Thread

  1. Re: [HACKERS] sorting big tables :(

    Michael Richards <miker@scifair.acadiau.ca> — 1998-05-20T00:02:38Z

    On Sun, 17 May 1998, Bruce Momjian wrote:
    
    > > > > I have a big table. 40M rows.
    > > > > On the disk, it's size is:
    > > > >  2,090,369,024 bytes. So 2 gigs. On a 9 gig drive I can't sort this table.
    > > > > How should one decide based on table size how much room is needed?
    > 
    > Tape sort is a standard Knuth sorting.  It basically sorts in pieces,
    > and merges.  If you don't do this, the accessing around gets very poor
    > as you page fault all over the file, and the cache becomes useless.
    Right.
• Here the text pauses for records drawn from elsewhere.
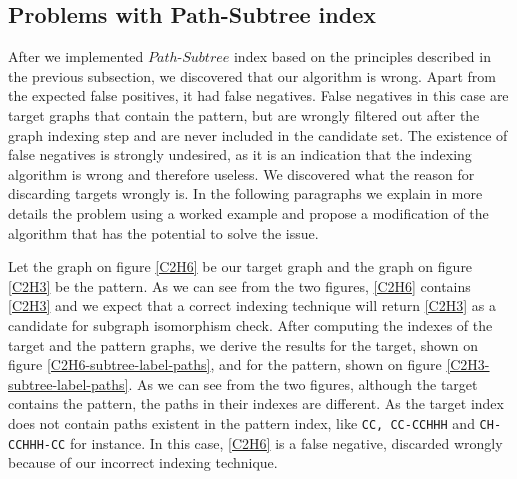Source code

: \documentclass{l4proj}
\theoremstyle{definition}
\begin{document}
\subsection{Problems with Path-Subtree index}
\label{path-subtree index problems}
After we implemented $Path$-$Subtree$ index based on the principles described in the previous subsection, we discovered that our algorithm is wrong. Apart from the expected false positives, it had false negatives. False negatives in this case are target graphs that contain the pattern, but are wrongly filtered out after the graph indexing step and are never included in the candidate set. The existence of false negatives is strongly undesired, as it is an indication that the indexing algorithm is wrong and therefore useless. We discovered what the reason for discarding targets wrongly is. In the following paragraphs we explain in more details the problem using a worked example and propose a modification of the algorithm that has the potential to solve the issue.\par
Let the graph on figure \ref{C2H6} be our target graph and the graph on figure \ref{C2H3} be the pattern. As we can see from the two figures, \ref{C2H6} contains \ref{C2H3} and we expect that a correct indexing technique will return \ref{C2H3} as a candidate for subgraph isomorphism check. After computing the indexes of the target and the pattern graphs, we derive the results for the target, shown on figure \ref{C2H6-subtree-label-paths}, and for the pattern, shown on figure \ref{C2H3-subtree-label-paths}. As we can see from the two figures, although the target contains the pattern, the paths in their indexes are different. As the target index does not contain paths existent in the pattern index, like \texttt{CC, CC-CCHHH} and \texttt{CH-CCHHH-CC} for instance. In this case, \ref{C2H6} is a false negative, discarded wrongly because of our incorrect indexing technique.\par
\end{document}
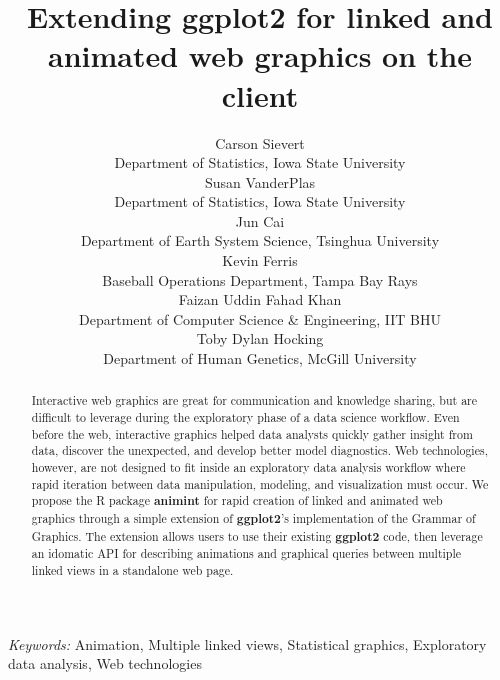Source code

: \documentclass[12pt,]{article}
\theoremstyle{definition}
\theoremstyle{definition}
\theoremstyle{definition}
\theoremstyle{remark}
\begin{document}
\def\spacingset#1{\renewcommand{\baselinestretch}%
{#1}\small\normalsize} \spacingset{1}

\title{\bf Extending ggplot2 for linked and animated web graphics on the client}
\author{
  Carson Sievert \\ 
  Department of Statistics, Iowa State University \\
  Susan VanderPlas \\
  Department of Statistics, Iowa State University \\
  Jun Cai \\
  Department of Earth System Science, Tsinghua University\\
  Kevin Ferris \\
  Baseball Operations Department, Tampa Bay Rays \\
  Faizan Uddin Fahad Khan \\
  Department of Computer Science \& Engineering, IIT BHU \\
  Toby Dylan Hocking \\ 
  Department of Human Genetics, McGill University \\
}
\maketitle

\bigskip
\begin{abstract}
Interactive web graphics are great for communication and knowledge
sharing, but are difficult to leverage during the exploratory phase of a
data science workflow. Even before the web, interactive graphics helped
data analysts quickly gather insight from data, discover the unexpected,
and develop better model diagnostics. Web technologies, however, are not
designed to fit inside an exploratory data analysis workflow where rapid
iteration between data manipulation, modeling, and visualization must
occur. We propose the R package \textbf{animint} for rapid creation of
linked and animated web graphics through a simple extension of
\textbf{ggplot2}'s implementation of the Grammar of Graphics. The
extension allows users to use their existing \textbf{ggplot2} code, then
leverage an idomatic API for describing animations and graphical queries
between multiple linked views in a standalone web page.
\end{abstract}

\noindent
{\it Keywords:}  Animation, Multiple linked views, Statistical graphics, Exploratory data
analysis, Web technologies
\vfill
\end{document}
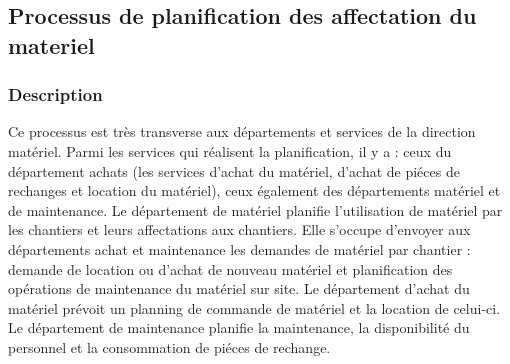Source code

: 				
				
				
		\subsection{Processus de planification des affectation du materiel}
				\subsubsection{Description}
				
				Ce processus est très transverse aux départements et services de la direction matériel.
				Parmi les services qui réalisent la planification, il y a : ceux du département achats (les services d'achat du matériel, d'achat de piéces de rechanges et location du matériel), ceux également des départements matériel et de maintenance.
				\newline
				Le département de matériel planifie l'utilisation de matériel par les chantiers et leurs affectations aux chantiers. Elle s'occupe d'envoyer aux départements achat et maintenance les demandes de matériel par chantier : demande de location ou d'achat de nouveau matériel et planification des opérations de maintenance du matériel sur site.
				\newline
				Le département d'achat du matériel prévoit un planning de commande de matériel et la location de celui-ci. 
				\newline
				Le département de maintenance planifie la maintenance, la disponibilité du personnel et la consommation de piéces de rechange.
I wasn't reading the right chapter. Internal sorting is much
    different than external sorts. Internal suggests the use of a Quicksort
    algorithim.
    Marc and I discussed over lunch. If I did a select * into, would it not
    make more sense to sort the results into the resulting table rather than
    into pieces and then copy into a table? From my limited knowlege, I think
    this should save 8/7 N the space.
    In this issue, I think there must be a lot more overhead than necessary.
    The table consists of only
    int4, int4, int2
    I read 10 bytes / row of actual data here.
    Instead, 40M/2gigs is about
    50 bytes / record
    What is there other than oid (4? bytes)
    
    -Mike